**Exercise objective**
Scan the listing below for the word "assert" and copy every line where it occurs.

━━━━

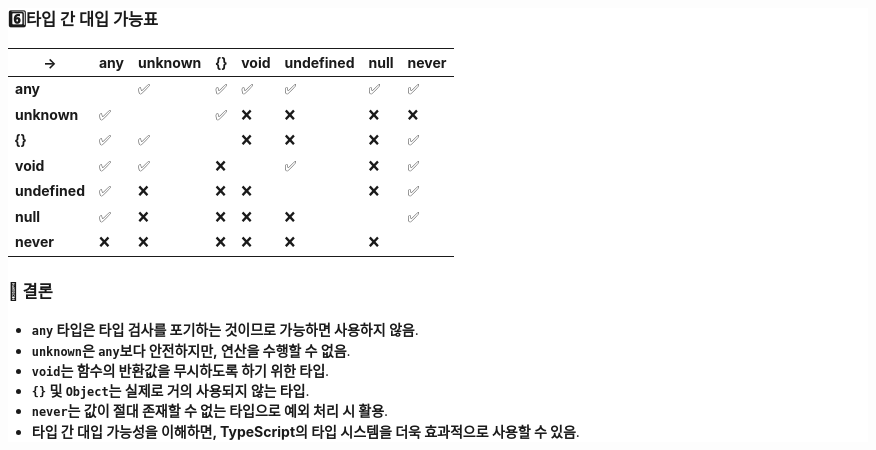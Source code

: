 

### 6️⃣타입 간 대입 가능표

| →             | any | unknown | {}  | void | undefined | null | never |
| ------------- | --- | ------- | --- | ---- | --------- | ---- | ----- |
| **any**       |     | ✅       | ✅   | ✅    | ✅         | ✅    | ✅     |
| **unknown**   | ✅   |         | ✅   | ❌    | ❌         | ❌    | ❌     |
| **{}**        | ✅   | ✅       |     | ❌    | ❌         | ❌    | ✅     |
| **void**      | ✅   | ✅       | ❌   |      | ✅         | ❌    | ✅     |
| **undefined** | ✅   | ❌       | ❌   | ❌    |           | ❌    | ✅     |
| **null**      | ✅   | ❌       | ❌   | ❌    | ❌         |      | ✅     |
| **never**     | ❌   | ❌       | ❌   | ❌    | ❌         | ❌    |       |


### **📌 결론**

- **`any` 타입은 타입 검사를 포기하는 것이므로 가능하면 사용하지 않음**.
- **`unknown`은 `any`보다 안전하지만, 연산을 수행할 수 없음**.
- **`void`는 함수의 반환값을 무시하도록 하기 위한 타입**.
- **`{}` 및 `Object`는 실제로 거의 사용되지 않는 타입**.
- **`never`는 값이 절대 존재할 수 없는 타입으로 예외 처리 시 활용**.
- **타입 간 대입 가능성을 이해하면, TypeScript의 타입 시스템을 더욱 효과적으로 사용할 수 있음**.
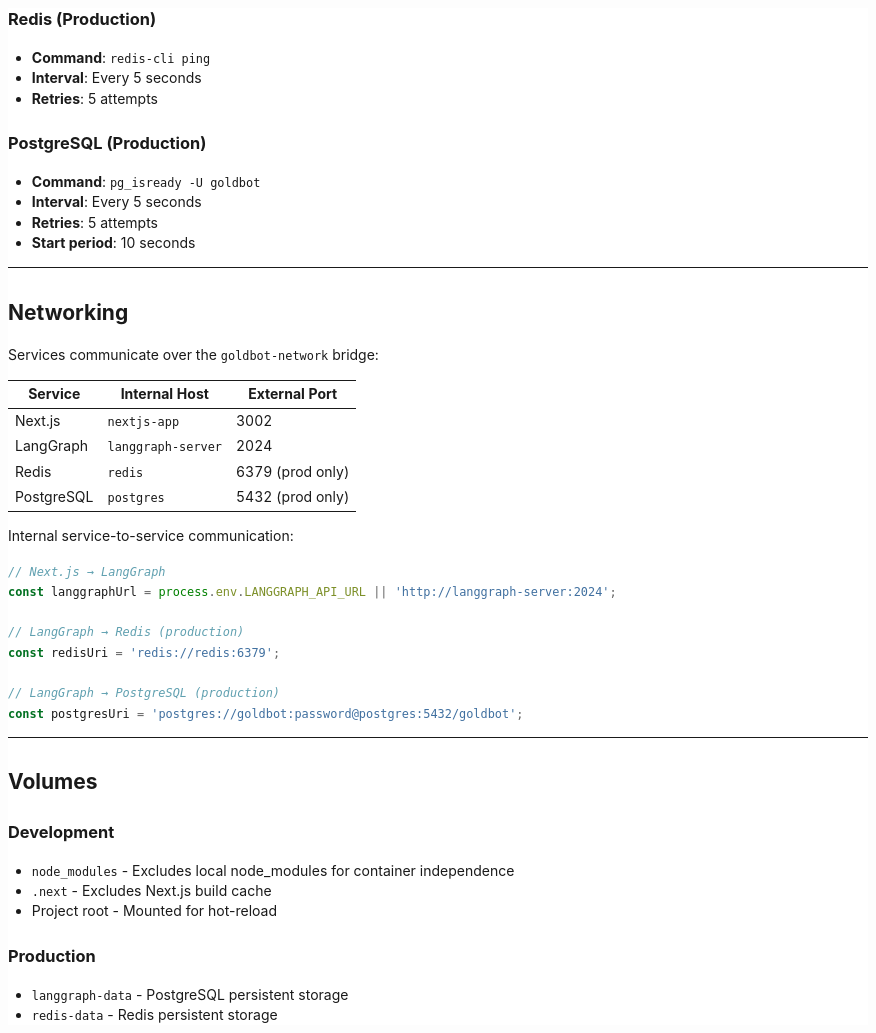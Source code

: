 ### Redis (Production)
- **Command**: `redis-cli ping`
- **Interval**: Every 5 seconds
- **Retries**: 5 attempts

### PostgreSQL (Production)
- **Command**: `pg_isready -U goldbot`
- **Interval**: Every 5 seconds
- **Retries**: 5 attempts
- **Start period**: 10 seconds

---

## Networking

Services communicate over the `goldbot-network` bridge:

| Service | Internal Host | External Port |
|---------|---------------|---------------|
| Next.js | `nextjs-app` | 3002 |
| LangGraph | `langgraph-server` | 2024 |
| Redis | `redis` | 6379 (prod only) |
| PostgreSQL | `postgres` | 5432 (prod only) |

Internal service-to-service communication:
```javascript
// Next.js → LangGraph
const langgraphUrl = process.env.LANGGRAPH_API_URL || 'http://langgraph-server:2024';

// LangGraph → Redis (production)
const redisUri = 'redis://redis:6379';

// LangGraph → PostgreSQL (production)
const postgresUri = 'postgres://goldbot:password@postgres:5432/goldbot';
```

---

## Volumes

### Development
- `node_modules` - Excludes local node_modules for container independence
- `.next` - Excludes Next.js build cache
- Project root - Mounted for hot-reload

### Production
- `langgraph-data` - PostgreSQL persistent storage
- `redis-data` - Redis persistent storage
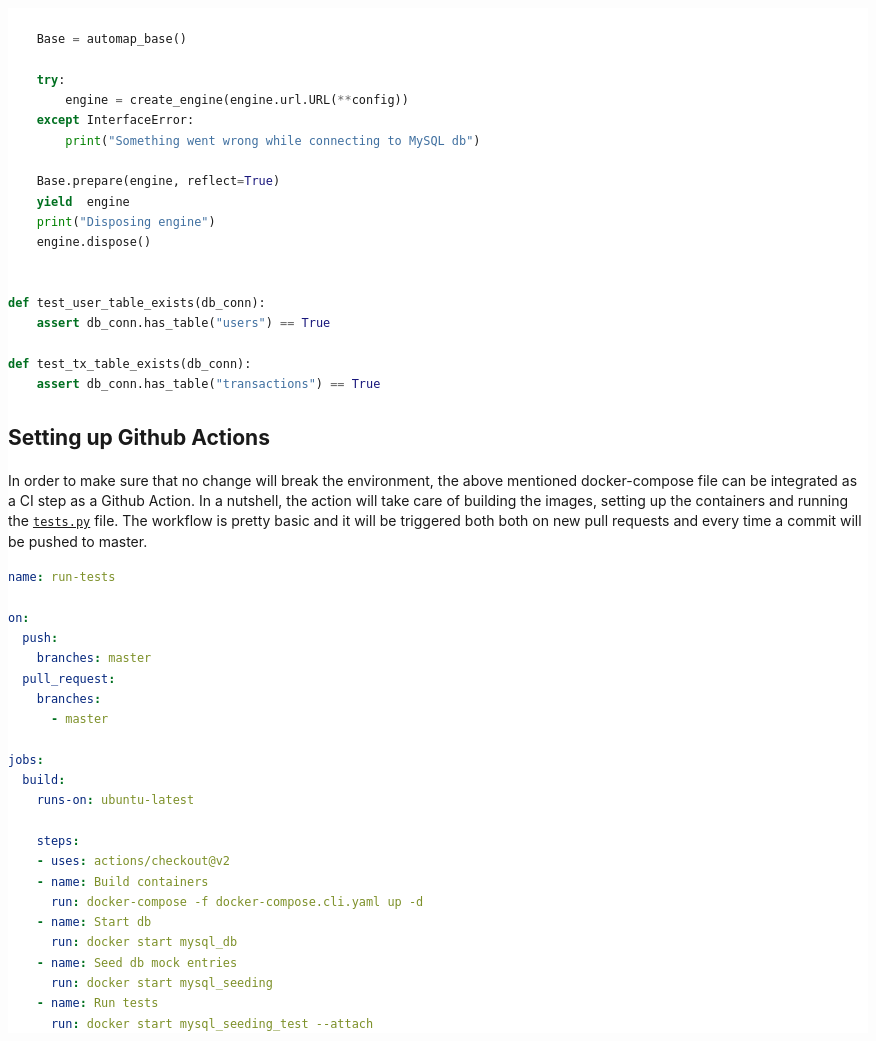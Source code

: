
 ```py

    Base = automap_base() 

    try:
        engine = create_engine(engine.url.URL(**config))
    except InterfaceError:
        print("Something went wrong while connecting to MySQL db")

    Base.prepare(engine, reflect=True)
    yield  engine
    print("Disposing engine")
    engine.dispose()


def test_user_table_exists(db_conn):
    assert db_conn.has_table("users") == True

def test_tx_table_exists(db_conn):
    assert db_conn.has_table("transactions") == True 
```

## Setting up Github Actions

In order to make sure that no change will break the environment, the above mentioned 
docker-compose file can be integrated as a CI step as a Github Action. In a nutshell, 
the action will take care of building the images, setting up the containers and running the 
[`tests.py`](https://github.com/andodet/mock-dev-env/blob/master/local-dev/tests/tests.py) file. 
The workflow is pretty basic and it will be triggered both both on new pull requests 
and every time a commit will be pushed to master.

```yaml
name: run-tests

on:
  push:
    branches: master
  pull_request:
    branches:
      - master

jobs:
  build:
    runs-on: ubuntu-latest

    steps:
    - uses: actions/checkout@v2
    - name: Build containers
      run: docker-compose -f docker-compose.cli.yaml up -d
    - name: Start db
      run: docker start mysql_db
    - name: Seed db mock entries
      run: docker start mysql_seeding
    - name: Run tests
      run: docker start mysql_seeding_test --attach
```
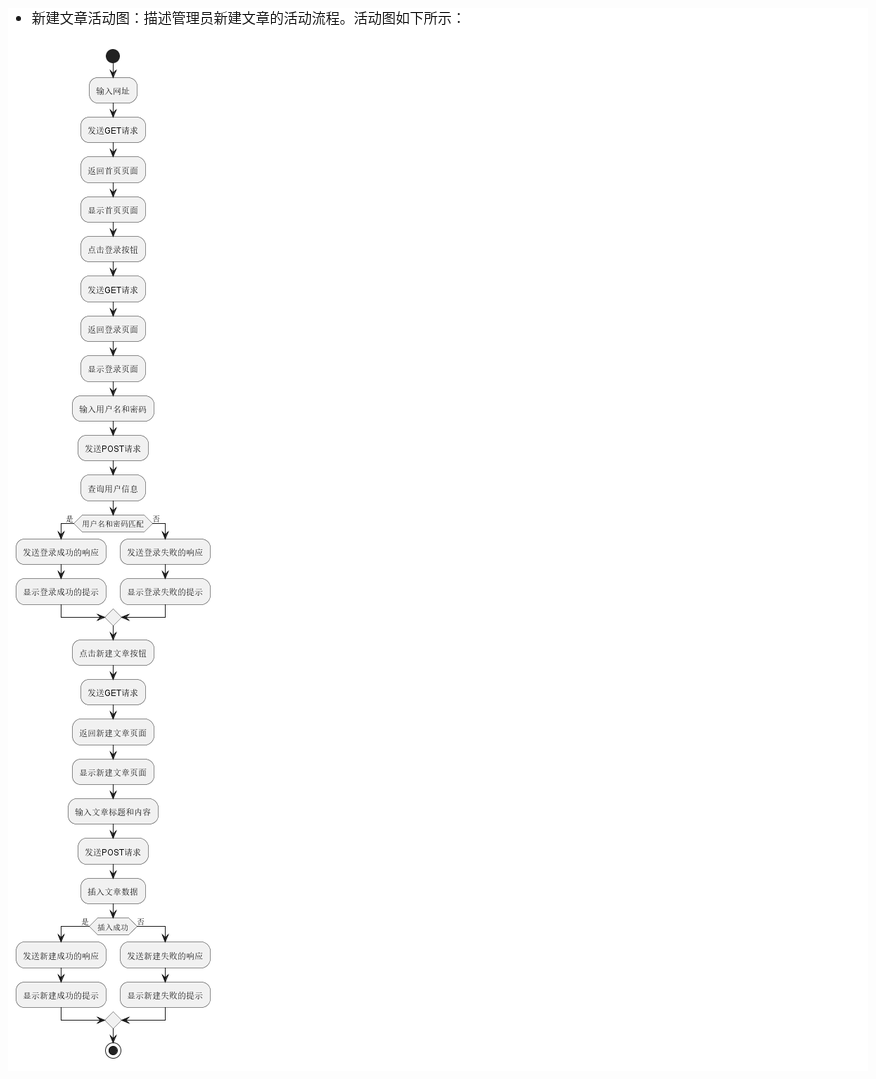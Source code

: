 - 新建文章活动图：描述管理员新建文章的活动流程。活动图如下所示：

![11.新建文章活动图](assets/11.%E6%96%B0%E5%BB%BA%E6%96%87%E7%AB%A0%E6%B4%BB%E5%8A%A8%E5%9B%BE.png)
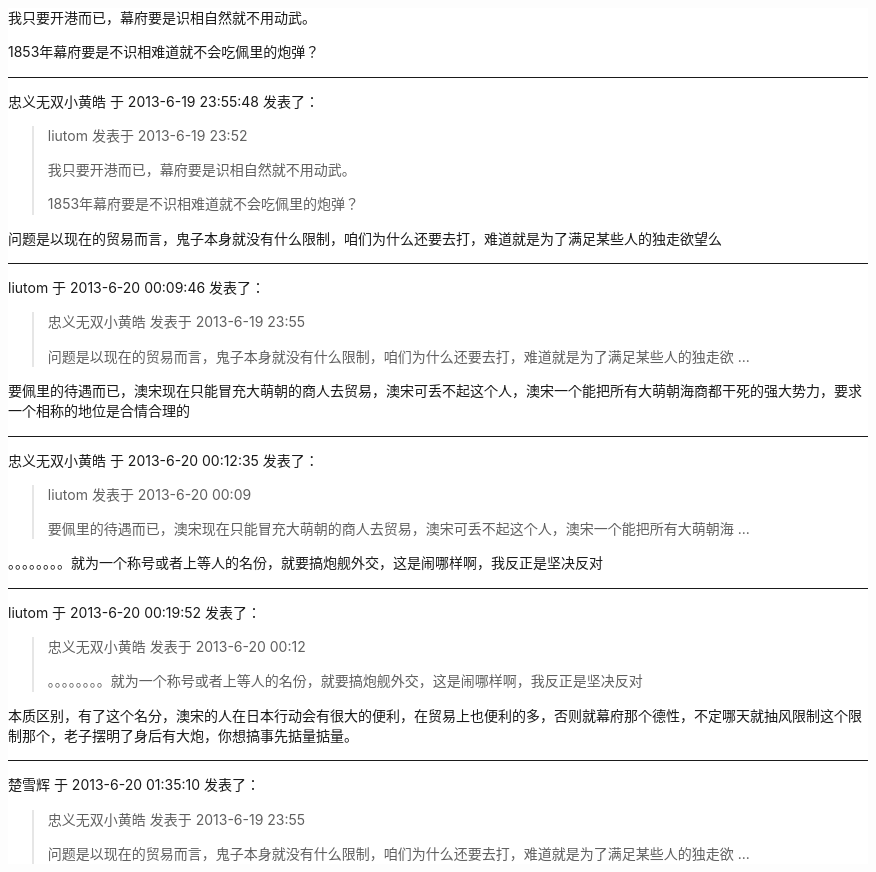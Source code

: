 

我只要开港而已，幕府要是识相自然就不用动武。

1853年幕府要是不识相难道就不会吃佩里的炮弹？

---------

忠义无双小黄皓 于 2013-6-19 23:55:48 发表了：

> liutom 发表于 2013-6-19 23:52
> 
> 我只要开港而已，幕府要是识相自然就不用动武。
> 
> 1853年幕府要是不识相难道就不会吃佩里的炮弹？



问题是以现在的贸易而言，鬼子本身就没有什么限制，咱们为什么还要去打，难道就是为了满足某些人的独走欲望么

---------

liutom 于 2013-6-20 00:09:46 发表了：

> 忠义无双小黄皓 发表于 2013-6-19 23:55
> 
> 问题是以现在的贸易而言，鬼子本身就没有什么限制，咱们为什么还要去打，难道就是为了满足某些人的独走欲 ...



要佩里的待遇而已，澳宋现在只能冒充大萌朝的商人去贸易，澳宋可丢不起这个人，澳宋一个能把所有大萌朝海商都干死的强大势力，要求一个相称的地位是合情合理的

---------

忠义无双小黄皓 于 2013-6-20 00:12:35 发表了：

> liutom 发表于 2013-6-20 00:09
> 
> 要佩里的待遇而已，澳宋现在只能冒充大萌朝的商人去贸易，澳宋可丢不起这个人，澳宋一个能把所有大萌朝海 ...



。。。。。。。。就为一个称号或者上等人的名份，就要搞炮舰外交，这是闹哪样啊，我反正是坚决反对

---------

liutom 于 2013-6-20 00:19:52 发表了：

> 忠义无双小黄皓 发表于 2013-6-20 00:12
> 
> 。。。。。。。。就为一个称号或者上等人的名份，就要搞炮舰外交，这是闹哪样啊，我反正是坚决反对



本质区别，有了这个名分，澳宋的人在日本行动会有很大的便利，在贸易上也便利的多，否则就幕府那个德性，不定哪天就抽风限制这个限制那个，老子摆明了身后有大炮，你想搞事先掂量掂量。

---------

楚雪辉 于 2013-6-20 01:35:10 发表了：

> 忠义无双小黄皓 发表于 2013-6-19 23:55
> 
> 问题是以现在的贸易而言，鬼子本身就没有什么限制，咱们为什么还要去打，难道就是为了满足某些人的独走欲 ...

━━━━

**Answer to this problem**
    assert db_conn.has_table("users") == True
    assert db_conn.has_table("transactions") == True 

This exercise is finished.